**AIM OF THE EXERCISE:** Filter the data for lines with the word "風の壁も何ら障害になる事無く突き抜け" and copy those lines.

DATA SECTION START

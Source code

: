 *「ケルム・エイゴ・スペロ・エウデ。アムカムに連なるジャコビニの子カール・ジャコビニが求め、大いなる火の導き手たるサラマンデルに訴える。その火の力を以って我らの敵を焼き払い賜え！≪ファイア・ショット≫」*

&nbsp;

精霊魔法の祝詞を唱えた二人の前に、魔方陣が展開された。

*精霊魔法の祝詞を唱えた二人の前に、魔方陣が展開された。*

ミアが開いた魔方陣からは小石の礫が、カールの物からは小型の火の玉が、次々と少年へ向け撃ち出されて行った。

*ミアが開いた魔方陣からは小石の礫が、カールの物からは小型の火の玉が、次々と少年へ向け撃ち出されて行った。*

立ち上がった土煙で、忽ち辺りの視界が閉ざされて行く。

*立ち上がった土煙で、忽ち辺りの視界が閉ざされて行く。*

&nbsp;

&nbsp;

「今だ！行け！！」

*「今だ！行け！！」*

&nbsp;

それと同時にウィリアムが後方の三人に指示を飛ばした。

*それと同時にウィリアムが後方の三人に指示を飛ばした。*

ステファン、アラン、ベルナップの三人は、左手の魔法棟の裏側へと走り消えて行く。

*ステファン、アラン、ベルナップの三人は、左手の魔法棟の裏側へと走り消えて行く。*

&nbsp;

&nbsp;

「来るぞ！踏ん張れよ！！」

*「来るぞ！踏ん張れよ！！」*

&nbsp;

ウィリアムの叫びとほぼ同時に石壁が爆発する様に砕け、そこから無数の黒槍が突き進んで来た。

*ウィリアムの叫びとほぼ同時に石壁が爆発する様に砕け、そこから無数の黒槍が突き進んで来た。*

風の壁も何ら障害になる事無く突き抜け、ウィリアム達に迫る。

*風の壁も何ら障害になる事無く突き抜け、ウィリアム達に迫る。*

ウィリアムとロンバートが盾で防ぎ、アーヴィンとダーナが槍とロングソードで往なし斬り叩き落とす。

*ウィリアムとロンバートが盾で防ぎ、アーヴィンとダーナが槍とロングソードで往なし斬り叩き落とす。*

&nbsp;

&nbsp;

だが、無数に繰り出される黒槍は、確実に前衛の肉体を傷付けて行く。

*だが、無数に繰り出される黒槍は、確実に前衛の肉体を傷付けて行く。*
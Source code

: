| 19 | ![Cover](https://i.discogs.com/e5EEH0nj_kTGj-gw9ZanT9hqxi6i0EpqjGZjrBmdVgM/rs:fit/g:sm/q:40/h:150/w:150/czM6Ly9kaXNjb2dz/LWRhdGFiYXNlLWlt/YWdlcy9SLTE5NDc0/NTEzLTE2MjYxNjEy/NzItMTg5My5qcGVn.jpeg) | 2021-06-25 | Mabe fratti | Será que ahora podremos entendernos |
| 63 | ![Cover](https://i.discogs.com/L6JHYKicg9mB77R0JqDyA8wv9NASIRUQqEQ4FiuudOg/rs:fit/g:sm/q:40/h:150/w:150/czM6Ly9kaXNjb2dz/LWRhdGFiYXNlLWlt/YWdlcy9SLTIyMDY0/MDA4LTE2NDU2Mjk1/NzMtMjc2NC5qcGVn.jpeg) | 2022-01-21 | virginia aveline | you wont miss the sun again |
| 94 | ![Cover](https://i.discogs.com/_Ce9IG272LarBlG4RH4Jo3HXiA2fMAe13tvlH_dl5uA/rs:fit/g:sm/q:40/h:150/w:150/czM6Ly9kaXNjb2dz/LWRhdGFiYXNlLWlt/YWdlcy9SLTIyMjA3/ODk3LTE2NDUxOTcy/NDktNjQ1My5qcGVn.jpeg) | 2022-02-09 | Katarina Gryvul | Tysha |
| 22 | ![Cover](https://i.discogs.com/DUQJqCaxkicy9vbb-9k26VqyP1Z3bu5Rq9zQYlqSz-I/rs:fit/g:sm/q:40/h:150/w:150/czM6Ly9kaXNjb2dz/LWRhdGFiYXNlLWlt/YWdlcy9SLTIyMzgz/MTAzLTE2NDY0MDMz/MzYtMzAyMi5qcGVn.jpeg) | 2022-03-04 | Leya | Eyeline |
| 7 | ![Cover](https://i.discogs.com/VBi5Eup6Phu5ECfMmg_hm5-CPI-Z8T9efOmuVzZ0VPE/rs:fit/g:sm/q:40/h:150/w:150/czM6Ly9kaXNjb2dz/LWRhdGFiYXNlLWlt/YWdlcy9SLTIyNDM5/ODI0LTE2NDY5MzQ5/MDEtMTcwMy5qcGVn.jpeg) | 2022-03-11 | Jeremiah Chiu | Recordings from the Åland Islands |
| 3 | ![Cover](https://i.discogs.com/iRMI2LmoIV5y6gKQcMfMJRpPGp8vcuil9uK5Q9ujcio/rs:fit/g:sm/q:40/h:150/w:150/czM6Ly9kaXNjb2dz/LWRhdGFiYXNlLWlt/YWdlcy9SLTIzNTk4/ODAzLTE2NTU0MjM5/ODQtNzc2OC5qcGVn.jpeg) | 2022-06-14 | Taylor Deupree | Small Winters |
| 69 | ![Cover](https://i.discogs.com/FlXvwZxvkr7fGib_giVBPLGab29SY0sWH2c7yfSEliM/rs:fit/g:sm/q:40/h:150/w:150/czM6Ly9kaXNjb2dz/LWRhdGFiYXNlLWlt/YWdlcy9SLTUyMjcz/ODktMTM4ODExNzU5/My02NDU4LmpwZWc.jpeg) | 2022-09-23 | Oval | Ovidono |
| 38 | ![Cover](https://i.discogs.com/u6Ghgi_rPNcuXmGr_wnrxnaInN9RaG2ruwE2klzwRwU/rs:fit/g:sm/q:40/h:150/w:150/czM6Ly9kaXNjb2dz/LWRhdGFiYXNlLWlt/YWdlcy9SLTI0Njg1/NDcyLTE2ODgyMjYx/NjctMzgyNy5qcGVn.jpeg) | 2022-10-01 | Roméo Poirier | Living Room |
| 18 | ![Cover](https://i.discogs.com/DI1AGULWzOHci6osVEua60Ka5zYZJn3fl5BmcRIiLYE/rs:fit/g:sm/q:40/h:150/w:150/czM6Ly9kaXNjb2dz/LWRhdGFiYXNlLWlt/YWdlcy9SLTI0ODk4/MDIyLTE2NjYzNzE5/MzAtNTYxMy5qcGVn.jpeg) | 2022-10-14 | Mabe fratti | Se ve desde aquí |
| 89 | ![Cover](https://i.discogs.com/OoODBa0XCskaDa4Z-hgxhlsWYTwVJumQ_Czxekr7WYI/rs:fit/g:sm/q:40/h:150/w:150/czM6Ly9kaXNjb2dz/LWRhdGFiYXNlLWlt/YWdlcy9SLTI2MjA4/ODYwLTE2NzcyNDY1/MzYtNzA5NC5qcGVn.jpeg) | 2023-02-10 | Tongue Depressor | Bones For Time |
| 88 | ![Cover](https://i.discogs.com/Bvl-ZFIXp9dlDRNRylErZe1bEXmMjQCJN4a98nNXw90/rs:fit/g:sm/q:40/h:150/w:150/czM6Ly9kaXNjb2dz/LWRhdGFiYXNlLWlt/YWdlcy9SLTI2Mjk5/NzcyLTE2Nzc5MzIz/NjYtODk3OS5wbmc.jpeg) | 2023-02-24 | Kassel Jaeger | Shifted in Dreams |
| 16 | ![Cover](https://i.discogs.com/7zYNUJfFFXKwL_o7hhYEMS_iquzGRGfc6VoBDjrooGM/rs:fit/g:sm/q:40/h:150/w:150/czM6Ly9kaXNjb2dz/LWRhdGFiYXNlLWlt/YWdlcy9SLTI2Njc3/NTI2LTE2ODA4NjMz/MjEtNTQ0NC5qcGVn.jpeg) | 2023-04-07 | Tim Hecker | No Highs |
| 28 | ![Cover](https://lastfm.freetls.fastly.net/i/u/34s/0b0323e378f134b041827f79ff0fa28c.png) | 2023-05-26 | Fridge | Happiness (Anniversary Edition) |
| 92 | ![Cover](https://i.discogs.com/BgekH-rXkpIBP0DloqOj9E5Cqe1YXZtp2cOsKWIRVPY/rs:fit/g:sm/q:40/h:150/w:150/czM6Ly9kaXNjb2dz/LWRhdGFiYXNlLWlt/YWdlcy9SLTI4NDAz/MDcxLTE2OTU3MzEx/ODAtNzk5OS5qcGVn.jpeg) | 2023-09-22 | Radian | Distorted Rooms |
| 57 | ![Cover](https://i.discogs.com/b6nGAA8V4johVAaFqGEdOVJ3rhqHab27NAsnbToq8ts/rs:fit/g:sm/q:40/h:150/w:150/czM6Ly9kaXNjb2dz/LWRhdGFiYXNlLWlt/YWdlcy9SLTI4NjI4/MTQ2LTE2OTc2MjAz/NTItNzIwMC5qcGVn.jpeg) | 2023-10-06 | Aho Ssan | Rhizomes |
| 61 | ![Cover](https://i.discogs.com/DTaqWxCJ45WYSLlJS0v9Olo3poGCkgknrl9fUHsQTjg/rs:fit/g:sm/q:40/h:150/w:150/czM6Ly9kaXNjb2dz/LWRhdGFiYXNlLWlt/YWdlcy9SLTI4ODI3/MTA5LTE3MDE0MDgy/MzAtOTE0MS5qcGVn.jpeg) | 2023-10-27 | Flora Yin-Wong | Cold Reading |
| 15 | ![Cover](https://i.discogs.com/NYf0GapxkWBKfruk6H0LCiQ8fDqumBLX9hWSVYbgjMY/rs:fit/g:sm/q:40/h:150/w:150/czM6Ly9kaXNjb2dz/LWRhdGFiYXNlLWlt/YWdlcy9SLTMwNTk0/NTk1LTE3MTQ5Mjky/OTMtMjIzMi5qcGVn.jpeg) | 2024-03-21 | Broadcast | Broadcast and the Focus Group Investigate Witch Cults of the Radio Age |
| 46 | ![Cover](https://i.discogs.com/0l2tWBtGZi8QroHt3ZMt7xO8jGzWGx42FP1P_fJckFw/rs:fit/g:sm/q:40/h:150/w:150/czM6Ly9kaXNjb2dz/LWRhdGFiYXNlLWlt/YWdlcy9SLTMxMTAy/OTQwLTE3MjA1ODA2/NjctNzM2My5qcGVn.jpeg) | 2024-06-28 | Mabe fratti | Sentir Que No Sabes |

DATA SECTION END

**EXPECTED OUTPUT:**
風の壁も何ら障害になる事無く突き抜け、ウィリアム達に迫る。
*風の壁も何ら障害になる事無く突き抜け、ウィリアム達に迫る。*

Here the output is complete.